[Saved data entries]
——————

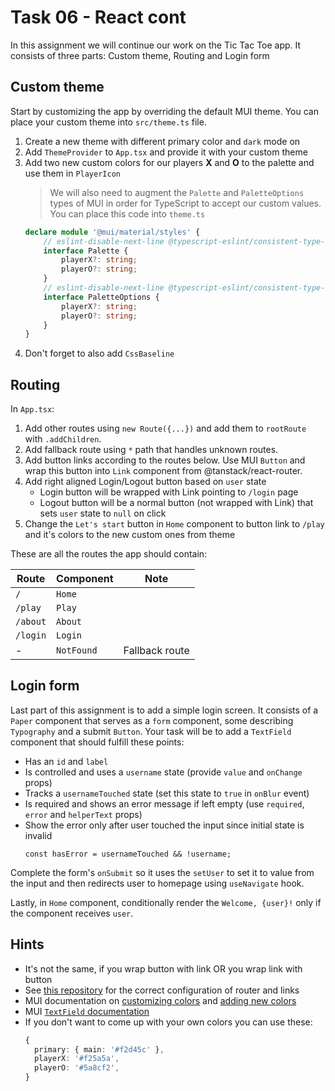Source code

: # Task 06 - React cont

In this assignment we will continue our work on the Tic Tac Toe app. It consists of three parts: Custom theme, Routing and Login form

## Custom theme

Start by customizing the app by overriding the default MUI theme. You can place your custom theme into `src/theme.ts` file.

1.  Create a new theme with different primary color and `dark` mode on
1.  Add `ThemeProvider` to `App.tsx` and provide it with your custom theme
1.  Add two new custom colors for our players **X** and **O** to the palette and use them in `PlayerIcon`
    > We will also need to augment the `Palette` and `PaletteOptions` types of MUI in order for TypeScript to accept our custom values. You can place this code into `theme.ts`
    ```ts
    declare module '@mui/material/styles' {
    	// eslint-disable-next-line @typescript-eslint/consistent-type-definitions
    	interface Palette {
    		playerX?: string;
    		playerO?: string;
    	}
    	// eslint-disable-next-line @typescript-eslint/consistent-type-definitions
    	interface PaletteOptions {
    		playerX?: string;
    		playerO?: string;
    	}
    }
    ```
1.  Don't forget to also add `CssBaseline`

## Routing

In `App.tsx`:

1.  Add other routes using `new Route({...})` and add them to `rootRoute` with `.addChildren`.
1.  Add fallback route using `*` path that handles unknown routes.
1.  Add button links according to the routes below. Use MUI `Button` and wrap this button into `Link` component from @tanstack/react-router.
1.  Add right aligned Login/Logout button based on `user` state
    - Login button will be wrapped with Link pointing to `/login` page
    - Logout button will be a normal button (not wrapped with Link) that sets `user` state to `null` on click
1.  Change the `Let's start` button in `Home` component to button link to `/play` and it's colors to the new custom ones from theme

These are all the routes the app should contain:

| Route    | Component  | Note           |
| -------- | ---------- | -------------- |
| `/`      | `Home`     |
| `/play`  | `Play`     |
| `/about` | `About`    |
| `/login` | `Login`    |
| -        | `NotFound` | Fallback route |

## Login form

Last part of this assignment is to add a simple login screen. It consists of a `Paper` component that serves as a `form` component, some describing `Typography` and a submit `Button`. Your task will be to add a `TextField` component that should fulfill these points:

- Has an `id` and `label`
- Is controlled and uses a `username` state (provide `value` and `onChange` props)
- Tracks a `usernameTouched` state (set this state to `true` in `onBlur` event)
- Is required and shows an error message if left empty (use `required`, `error` and `helperText` props)
- Show the error only after user touched the input since initial state is invalid
  ```tsx
  const hasError = usernameTouched && !username;
  ```

Complete the form's `onSubmit` so it uses the `setUser` to set it to value from the input and then redirects user to homepage using `useNavigate` hook.

Lastly, in `Home` component, conditionally render the `Welcome, {user}!` only if the component receives `user`.

## Hints

- It's not the same, if you wrap button with link OR you wrap link with button
- See [this repository](https://github.com/DaliborPan/vite-tanstack-router) for the correct configuration of router and links
- MUI documentation on [customizing colors](https://mui.com/material-ui/customization/palette/#providing-the-colors-directly) and [adding new colors](https://mui.com/material-ui/customization/palette/#adding-new-colors)
- MUI [`TextField` documentation](https://mui.com/material-ui/react-text-field/)
- If you don't want to come up with your own colors you can use these:
  ```ts
  {
    primary: { main: '#f2d45c' },
    playerX: '#f25a5a',
    playerO: '#5a8cf2',
  }
  ```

——————

• WORK REQUIRED
The reply must contain every entry above, exactly as written, and none of the pictures.

• PROBLEM SOLUTION
Source code

: # Task 06 - React cont

In this assignment we will continue our work on the Tic Tac Toe app. It consists of three parts: Custom theme, Routing and Login form

## Custom theme

Start by customizing the app by overriding the default MUI theme. You can place your custom theme into `src/theme.ts` file.

1.  Create a new theme with different primary color and `dark` mode on
1.  Add `ThemeProvider` to `App.tsx` and provide it with your custom theme
1.  Add two new custom colors for our players **X** and **O** to the palette and use them in `PlayerIcon`
    > We will also need to augment the `Palette` and `PaletteOptions` types of MUI in order for TypeScript to accept our custom values. You can place this code into `theme.ts`
    ```ts
    declare module '@mui/material/styles' {
    	// eslint-disable-next-line @typescript-eslint/consistent-type-definitions
    	interface Palette {
    		playerX?: string;
    		playerO?: string;
    	}
    	// eslint-disable-next-line @typescript-eslint/consistent-type-definitions
    	interface PaletteOptions {
    		playerX?: string;
    		playerO?: string;
    	}
    }
    ```
1.  Don't forget to also add `CssBaseline`

## Routing

In `App.tsx`:

1.  Add other routes using `new Route({...})` and add them to `rootRoute` with `.addChildren`.
1.  Add fallback route using `*` path that handles unknown routes.
1.  Add button links according to the routes below. Use MUI `Button` and wrap this button into `Link` component from @tanstack/react-router.
1.  Add right aligned Login/Logout button based on `user` state
    - Login button will be wrapped with Link pointing to `/login` page
    - Logout button will be a normal button (not wrapped with Link) that sets `user` state to `null` on click
1.  Change the `Let's start` button in `Home` component to button link to `/play` and it's colors to the new custom ones from theme

These are all the routes the app should contain:

| Route    | Component  | Note           |
| -------- | ---------- | -------------- |
| `/`      | `Home`     |
| `/play`  | `Play`     |
| `/about` | `About`    |
| `/login` | `Login`    |
| -        | `NotFound` | Fallback route |

## Login form

Last part of this assignment is to add a simple login screen. It consists of a `Paper` component that serves as a `form` component, some describing `Typography` and a submit `Button`. Your task will be to add a `TextField` component that should fulfill these points:

- Has an `id` and `label`
- Is controlled and uses a `username` state (provide `value` and `onChange` props)
- Tracks a `usernameTouched` state (set this state to `true` in `onBlur` event)
- Is required and shows an error message if left empty (use `required`, `error` and `helperText` props)
- Show the error only after user touched the input since initial state is invalid
  ```tsx
  const hasError = usernameTouched && !username;
  ```

Complete the form's `onSubmit` so it uses the `setUser` to set it to value from the input and then redirects user to homepage using `useNavigate` hook.

Lastly, in `Home` component, conditionally render the `Welcome, {user}!` only if the component receives `user`.

## Hints

- It's not the same, if you wrap button with link OR you wrap link with button
- See [this repository](https://github.com/DaliborPan/vite-tanstack-router) for the correct configuration of router and links
- MUI documentation on [customizing colors](https://mui.com/material-ui/customization/palette/#providing-the-colors-directly) and [adding new colors](https://mui.com/material-ui/customization/palette/#adding-new-colors)
- MUI [`TextField` documentation](https://mui.com/material-ui/react-text-field/)
- If you don't want to come up with your own colors you can use these:
  ```ts
  {
    primary: { main: '#f2d45c' },
    playerX: '#f25a5a',
    playerO: '#5a8cf2',
  }
  ```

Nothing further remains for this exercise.